Hungarian operations for the nine months ended 1999 and the nine months ended
1998 have been reclassified as operating loss of discontinued operations.

         Provision for income taxes was $3,935,000 for the first nine months of
1999 and $8,426,000 for the first nine months of 1998. This decrease was due to
a decrease in CNTS's taxable income. See "Czech Republic" in Part I, Item 1,
Note 1 and below for a further discussion on Nova TV and the ongoing dispute
between CNTS and CET.

         Minority interest in loss of consolidated affiliates was $203,000 for
the first nine months of 1999 compared to a minority interest in loss of
consolidated affiliates of $592,000 for the first nine months of 1998. This
change was the result of changes in the profitability and, to a lesser extent,
changes in ownership of the consolidated entities.

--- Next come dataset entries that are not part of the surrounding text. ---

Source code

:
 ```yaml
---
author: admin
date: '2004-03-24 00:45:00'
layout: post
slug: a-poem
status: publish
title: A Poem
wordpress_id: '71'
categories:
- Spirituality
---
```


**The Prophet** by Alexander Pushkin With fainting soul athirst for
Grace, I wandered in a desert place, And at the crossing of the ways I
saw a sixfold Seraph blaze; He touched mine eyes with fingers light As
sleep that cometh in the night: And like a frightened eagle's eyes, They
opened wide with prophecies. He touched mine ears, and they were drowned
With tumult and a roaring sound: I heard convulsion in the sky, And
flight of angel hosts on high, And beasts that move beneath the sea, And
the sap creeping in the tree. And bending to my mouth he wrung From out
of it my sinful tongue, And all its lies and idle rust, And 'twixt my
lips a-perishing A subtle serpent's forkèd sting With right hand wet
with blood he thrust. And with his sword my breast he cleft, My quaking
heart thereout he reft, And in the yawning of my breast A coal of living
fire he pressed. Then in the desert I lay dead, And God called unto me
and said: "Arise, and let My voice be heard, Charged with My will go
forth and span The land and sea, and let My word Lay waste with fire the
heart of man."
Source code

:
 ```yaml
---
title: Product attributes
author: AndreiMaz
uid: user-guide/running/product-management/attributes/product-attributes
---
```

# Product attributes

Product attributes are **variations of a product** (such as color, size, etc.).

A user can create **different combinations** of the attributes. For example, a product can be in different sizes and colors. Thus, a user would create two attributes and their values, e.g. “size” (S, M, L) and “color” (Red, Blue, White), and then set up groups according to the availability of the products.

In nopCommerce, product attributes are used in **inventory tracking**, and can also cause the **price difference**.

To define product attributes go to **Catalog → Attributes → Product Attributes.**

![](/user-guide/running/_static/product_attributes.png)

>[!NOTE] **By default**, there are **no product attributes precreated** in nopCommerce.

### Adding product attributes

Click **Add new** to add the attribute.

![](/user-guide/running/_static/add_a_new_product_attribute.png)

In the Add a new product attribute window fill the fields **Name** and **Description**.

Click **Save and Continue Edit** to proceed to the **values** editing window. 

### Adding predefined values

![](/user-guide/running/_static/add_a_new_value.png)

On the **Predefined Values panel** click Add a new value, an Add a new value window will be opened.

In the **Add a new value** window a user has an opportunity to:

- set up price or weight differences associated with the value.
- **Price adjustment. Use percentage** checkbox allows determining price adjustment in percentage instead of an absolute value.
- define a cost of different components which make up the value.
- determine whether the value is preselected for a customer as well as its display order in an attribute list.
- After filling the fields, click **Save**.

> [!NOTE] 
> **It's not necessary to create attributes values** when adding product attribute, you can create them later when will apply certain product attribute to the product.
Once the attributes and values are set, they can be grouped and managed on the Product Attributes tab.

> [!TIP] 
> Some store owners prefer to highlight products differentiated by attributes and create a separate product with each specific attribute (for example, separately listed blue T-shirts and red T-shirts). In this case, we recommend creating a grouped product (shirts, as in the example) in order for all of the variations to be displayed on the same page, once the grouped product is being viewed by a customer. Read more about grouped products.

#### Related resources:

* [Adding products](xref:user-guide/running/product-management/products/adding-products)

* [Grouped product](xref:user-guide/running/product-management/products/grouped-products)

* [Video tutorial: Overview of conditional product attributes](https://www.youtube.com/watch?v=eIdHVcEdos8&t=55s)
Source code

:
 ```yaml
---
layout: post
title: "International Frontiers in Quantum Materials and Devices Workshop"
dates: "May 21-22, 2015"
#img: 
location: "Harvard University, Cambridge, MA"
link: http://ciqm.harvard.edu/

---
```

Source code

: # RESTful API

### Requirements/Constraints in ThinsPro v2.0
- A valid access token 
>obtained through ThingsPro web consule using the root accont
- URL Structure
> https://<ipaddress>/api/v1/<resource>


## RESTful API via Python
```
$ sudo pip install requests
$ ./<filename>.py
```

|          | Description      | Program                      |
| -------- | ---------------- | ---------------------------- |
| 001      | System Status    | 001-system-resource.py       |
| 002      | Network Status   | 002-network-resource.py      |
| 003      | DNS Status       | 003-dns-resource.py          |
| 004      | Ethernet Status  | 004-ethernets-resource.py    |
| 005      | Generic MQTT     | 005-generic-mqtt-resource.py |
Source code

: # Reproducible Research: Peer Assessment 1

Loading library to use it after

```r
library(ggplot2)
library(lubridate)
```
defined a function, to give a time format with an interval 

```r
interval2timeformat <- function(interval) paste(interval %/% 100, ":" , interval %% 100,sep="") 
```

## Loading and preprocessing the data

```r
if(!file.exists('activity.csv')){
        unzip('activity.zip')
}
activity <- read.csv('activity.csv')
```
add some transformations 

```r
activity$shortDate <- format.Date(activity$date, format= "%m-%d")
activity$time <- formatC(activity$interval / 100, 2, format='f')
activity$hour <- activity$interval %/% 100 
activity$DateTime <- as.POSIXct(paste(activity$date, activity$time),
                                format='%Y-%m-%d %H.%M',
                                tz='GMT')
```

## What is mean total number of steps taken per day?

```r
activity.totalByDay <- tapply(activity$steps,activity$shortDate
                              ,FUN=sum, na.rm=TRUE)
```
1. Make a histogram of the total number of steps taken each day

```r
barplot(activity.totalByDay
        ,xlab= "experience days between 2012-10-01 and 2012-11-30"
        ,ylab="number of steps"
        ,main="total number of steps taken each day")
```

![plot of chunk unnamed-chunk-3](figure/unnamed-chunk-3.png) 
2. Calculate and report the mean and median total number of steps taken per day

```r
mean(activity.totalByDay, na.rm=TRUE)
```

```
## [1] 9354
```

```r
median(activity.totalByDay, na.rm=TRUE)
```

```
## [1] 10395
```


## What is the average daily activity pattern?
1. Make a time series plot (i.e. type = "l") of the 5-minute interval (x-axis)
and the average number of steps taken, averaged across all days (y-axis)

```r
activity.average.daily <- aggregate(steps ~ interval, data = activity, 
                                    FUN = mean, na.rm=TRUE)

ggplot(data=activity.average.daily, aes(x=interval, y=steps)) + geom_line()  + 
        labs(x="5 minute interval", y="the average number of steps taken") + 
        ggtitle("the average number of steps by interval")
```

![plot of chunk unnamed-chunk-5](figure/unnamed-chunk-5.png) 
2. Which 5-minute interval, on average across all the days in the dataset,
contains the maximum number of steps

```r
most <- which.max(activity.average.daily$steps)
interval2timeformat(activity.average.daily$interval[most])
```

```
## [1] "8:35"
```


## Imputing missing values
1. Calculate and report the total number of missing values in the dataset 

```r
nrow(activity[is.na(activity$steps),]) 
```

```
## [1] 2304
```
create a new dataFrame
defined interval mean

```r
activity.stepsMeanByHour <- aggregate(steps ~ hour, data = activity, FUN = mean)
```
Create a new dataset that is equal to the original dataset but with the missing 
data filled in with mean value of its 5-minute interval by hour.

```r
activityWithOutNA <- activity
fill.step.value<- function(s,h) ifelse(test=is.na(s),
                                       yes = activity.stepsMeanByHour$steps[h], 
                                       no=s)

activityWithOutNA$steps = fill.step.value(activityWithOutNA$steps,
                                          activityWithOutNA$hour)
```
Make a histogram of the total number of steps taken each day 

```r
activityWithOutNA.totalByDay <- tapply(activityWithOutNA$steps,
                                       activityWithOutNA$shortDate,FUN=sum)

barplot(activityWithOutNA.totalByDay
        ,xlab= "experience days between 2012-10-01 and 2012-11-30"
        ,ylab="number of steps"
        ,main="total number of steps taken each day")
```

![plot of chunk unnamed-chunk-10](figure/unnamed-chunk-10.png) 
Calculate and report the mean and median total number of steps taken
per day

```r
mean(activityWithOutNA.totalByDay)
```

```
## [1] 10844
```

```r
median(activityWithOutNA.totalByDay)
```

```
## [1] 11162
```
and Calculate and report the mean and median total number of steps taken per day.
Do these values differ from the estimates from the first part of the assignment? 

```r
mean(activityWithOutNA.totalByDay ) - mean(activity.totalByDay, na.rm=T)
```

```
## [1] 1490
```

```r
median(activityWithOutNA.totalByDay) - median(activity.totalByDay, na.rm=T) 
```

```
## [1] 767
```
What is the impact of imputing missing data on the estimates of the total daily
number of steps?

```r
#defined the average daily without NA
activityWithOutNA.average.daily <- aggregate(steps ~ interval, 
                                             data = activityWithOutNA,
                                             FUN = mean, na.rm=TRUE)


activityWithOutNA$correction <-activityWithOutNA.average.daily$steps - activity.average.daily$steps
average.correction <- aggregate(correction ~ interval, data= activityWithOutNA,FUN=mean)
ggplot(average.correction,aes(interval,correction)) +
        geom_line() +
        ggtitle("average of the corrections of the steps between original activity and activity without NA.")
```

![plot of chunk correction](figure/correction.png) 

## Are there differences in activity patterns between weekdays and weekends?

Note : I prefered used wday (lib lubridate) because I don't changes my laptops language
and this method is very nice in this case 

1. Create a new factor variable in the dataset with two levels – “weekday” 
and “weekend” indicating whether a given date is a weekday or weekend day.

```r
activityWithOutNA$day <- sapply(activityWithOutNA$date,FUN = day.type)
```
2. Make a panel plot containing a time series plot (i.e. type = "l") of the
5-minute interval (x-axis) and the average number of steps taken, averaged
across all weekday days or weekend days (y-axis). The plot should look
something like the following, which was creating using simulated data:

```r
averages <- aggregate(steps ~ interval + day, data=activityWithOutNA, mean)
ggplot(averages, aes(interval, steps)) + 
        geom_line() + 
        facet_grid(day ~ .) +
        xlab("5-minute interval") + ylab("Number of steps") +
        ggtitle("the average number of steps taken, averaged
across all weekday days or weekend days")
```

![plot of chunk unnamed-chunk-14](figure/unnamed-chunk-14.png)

         As a result of these factors the net loss of the Company was
$83,369,000 for the first nine months of 1999 compared to a net loss of
$88,697,000 for the first nine months of 1998.

         Czech Republic

         As discussed in Part I, Item 1, Note 1 under the heading "Czech
Republic" and Part II, Item 1 "Legal Proceedings", CNTS suspended operations on
August 5, 1999 and has not generated any revenues since that date. Consequently,
the Company's results of operations have been materially adversely affected.
Absent other sources of cash, the suspension of operations by CNTS will impair
the Company's ability to meet its future obligations as they fall due. This
suspension was caused by the pre-emption by CET, the license holder for Nova
TV, of CNTS's transmission of the programming for Nova TV and purported
withdrawal from the Services Agreement between CNTS and CET. CET is purportedly
controlled by Dr. Vladimir Zelezny, the former General Director of Nova TV. Dr.
Zelezny was removed as General Director and Executive of CNTS on April 19, 1999.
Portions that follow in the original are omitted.